▶ **Exercise description**
Look through the listing below, and wherever a line has the string "json", pull it out.

▶ **Data under study**
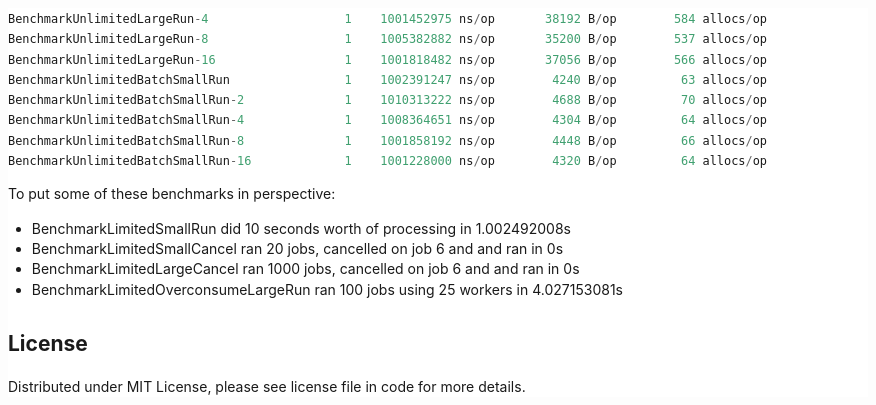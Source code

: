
 ```go
BenchmarkUnlimitedLargeRun-4          	       1	1001452975 ns/op	   38192 B/op	     584 allocs/op
BenchmarkUnlimitedLargeRun-8          	       1	1005382882 ns/op	   35200 B/op	     537 allocs/op
BenchmarkUnlimitedLargeRun-16         	       1	1001818482 ns/op	   37056 B/op	     566 allocs/op
BenchmarkUnlimitedBatchSmallRun       	       1	1002391247 ns/op	    4240 B/op	      63 allocs/op
BenchmarkUnlimitedBatchSmallRun-2     	       1	1010313222 ns/op	    4688 B/op	      70 allocs/op
BenchmarkUnlimitedBatchSmallRun-4     	       1	1008364651 ns/op	    4304 B/op	      64 allocs/op
BenchmarkUnlimitedBatchSmallRun-8     	       1	1001858192 ns/op	    4448 B/op	      66 allocs/op
BenchmarkUnlimitedBatchSmallRun-16    	       1	1001228000 ns/op	    4320 B/op	      64 allocs/op
```
To put some of these benchmarks in perspective:

- BenchmarkLimitedSmallRun did 10 seconds worth of processing in 1.002492008s
- BenchmarkLimitedSmallCancel ran 20 jobs, cancelled on job 6 and and ran in 0s
- BenchmarkLimitedLargeCancel ran 1000 jobs, cancelled on job 6 and and ran in 0s
- BenchmarkLimitedOverconsumeLargeRun ran 100 jobs using 25 workers in 4.027153081s


License
------
Distributed under MIT License, please see license file in code for more details.
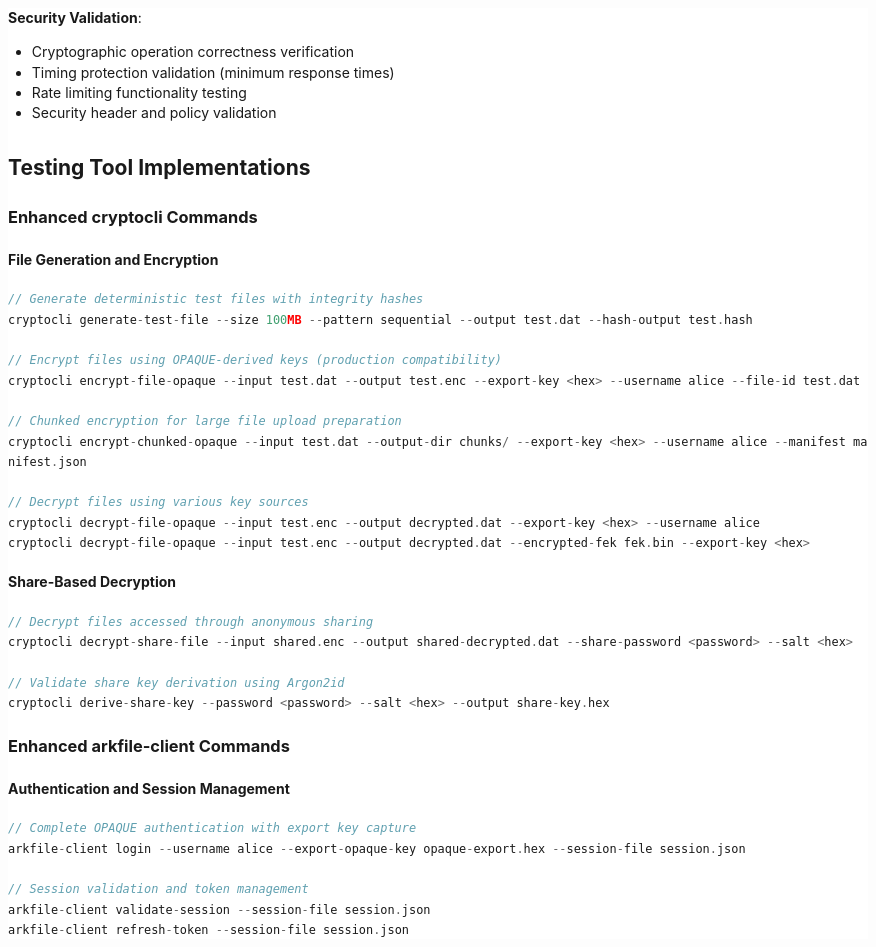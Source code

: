 **Security Validation**:
- Cryptographic operation correctness verification
- Timing protection validation (minimum response times)
- Rate limiting functionality testing
- Security header and policy validation

## Testing Tool Implementations

### Enhanced cryptocli Commands

#### File Generation and Encryption

```go
// Generate deterministic test files with integrity hashes
cryptocli generate-test-file --size 100MB --pattern sequential --output test.dat --hash-output test.hash

// Encrypt files using OPAQUE-derived keys (production compatibility)
cryptocli encrypt-file-opaque --input test.dat --output test.enc --export-key <hex> --username alice --file-id test.dat

// Chunked encryption for large file upload preparation
cryptocli encrypt-chunked-opaque --input test.dat --output-dir chunks/ --export-key <hex> --username alice --manifest manifest.json

// Decrypt files using various key sources
cryptocli decrypt-file-opaque --input test.enc --output decrypted.dat --export-key <hex> --username alice
cryptocli decrypt-file-opaque --input test.enc --output decrypted.dat --encrypted-fek fek.bin --export-key <hex>
```

#### Share-Based Decryption

```go
// Decrypt files accessed through anonymous sharing
cryptocli decrypt-share-file --input shared.enc --output shared-decrypted.dat --share-password <password> --salt <hex>

// Validate share key derivation using Argon2id
cryptocli derive-share-key --password <password> --salt <hex> --output share-key.hex
```

### Enhanced arkfile-client Commands

#### Authentication and Session Management

```go
// Complete OPAQUE authentication with export key capture
arkfile-client login --username alice --export-opaque-key opaque-export.hex --session-file session.json

// Session validation and token management
arkfile-client validate-session --session-file session.json
arkfile-client refresh-token --session-file session.json
```
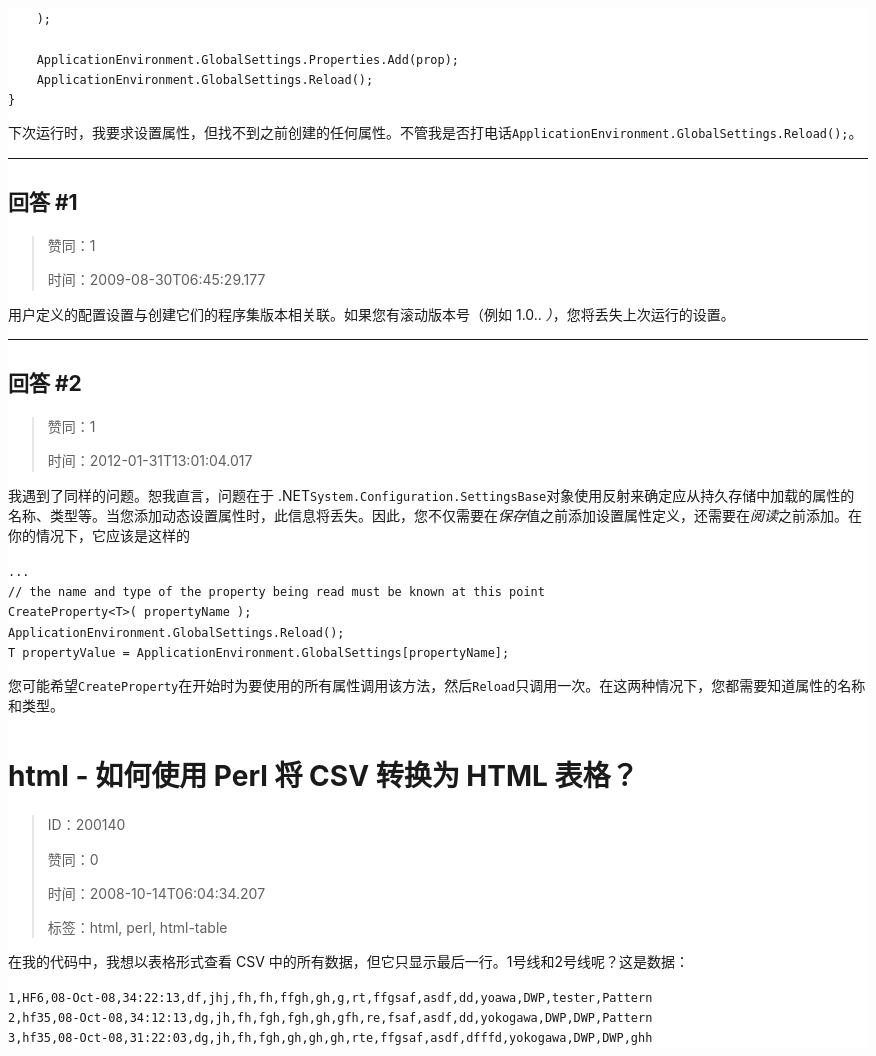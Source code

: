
 ```
    );

    ApplicationEnvironment.GlobalSettings.Properties.Add(prop);
    ApplicationEnvironment.GlobalSettings.Reload(); 
} 
```

下次运行时，我要求设置属性，但找不到之前创建的任何属性。不管我是否打电话`ApplicationEnvironment.GlobalSettings.Reload();`。

* * *

## 回答 #1

> 赞同：1
> 
> 时间：2009-08-30T06:45:29.177

用户定义的配置设置与创建它们的程序集版本相关联。如果您有滚动版本号（例如 1.0.. *）*，您将丢失上次运行的设置。

* * *

## 回答 #2

> 赞同：1
> 
> 时间：2012-01-31T13:01:04.017

我遇到了同样的问题。恕我直言，问题在于 .NET`System.Configuration.SettingsBase`对象使用反射来确定应从持久存储中加载的属性的名称、类型等。当您添加动态设置属性时，此信息将丢失。因此，您不仅需要在*保存*值之前添加设置属性定义，还需要在*阅读*之前添加。在你的情况下，它应该是这样的

```
...
// the name and type of the property being read must be known at this point
CreateProperty<T>( propertyName );
ApplicationEnvironment.GlobalSettings.Reload();
T propertyValue = ApplicationEnvironment.GlobalSettings[propertyName]; 
```

您可能希望`CreateProperty`在开始时为要使用的所有属性调用该方法，然后`Reload`只调用一次。在这两种情况下，您都需要知道属性的名称和类型。

# html - 如何使用 Perl 将 CSV 转换为 HTML 表格？

> ID：200140
> 
> 赞同：0
> 
> 时间：2008-10-14T06:04:34.207
> 
> 标签：html, perl, html-table

在我的代码中，我想以表格形式查看 CSV 中的所有数据，但它只显示最后一行。1号线和2号线呢？这是数据：

```
1,HF6,08-Oct-08,34:22:13,df,jhj,fh,fh,ffgh,gh,g,rt,ffgsaf,asdf,dd,yoawa,DWP,tester,Pattern
2,hf35,08-Oct-08,34:12:13,dg,jh,fh,fgh,fgh,gh,gfh,re,fsaf,asdf,dd,yokogawa,DWP,DWP,Pattern
3,hf35,08-Oct-08,31:22:03,dg,jh,fh,fgh,gh,gh,gh,rte,ffgsaf,asdf,dfffd,yokogawa,DWP,DWP,ghh 
```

▶ **Task output**
cryptocli encrypt-chunked-opaque --input test.dat --output-dir chunks/ --export-key <hex> --username alice --manifest manifest.json
arkfile-client login --username alice --export-opaque-key opaque-export.hex --session-file session.json
arkfile-client validate-session --session-file session.json
arkfile-client refresh-token --session-file session.json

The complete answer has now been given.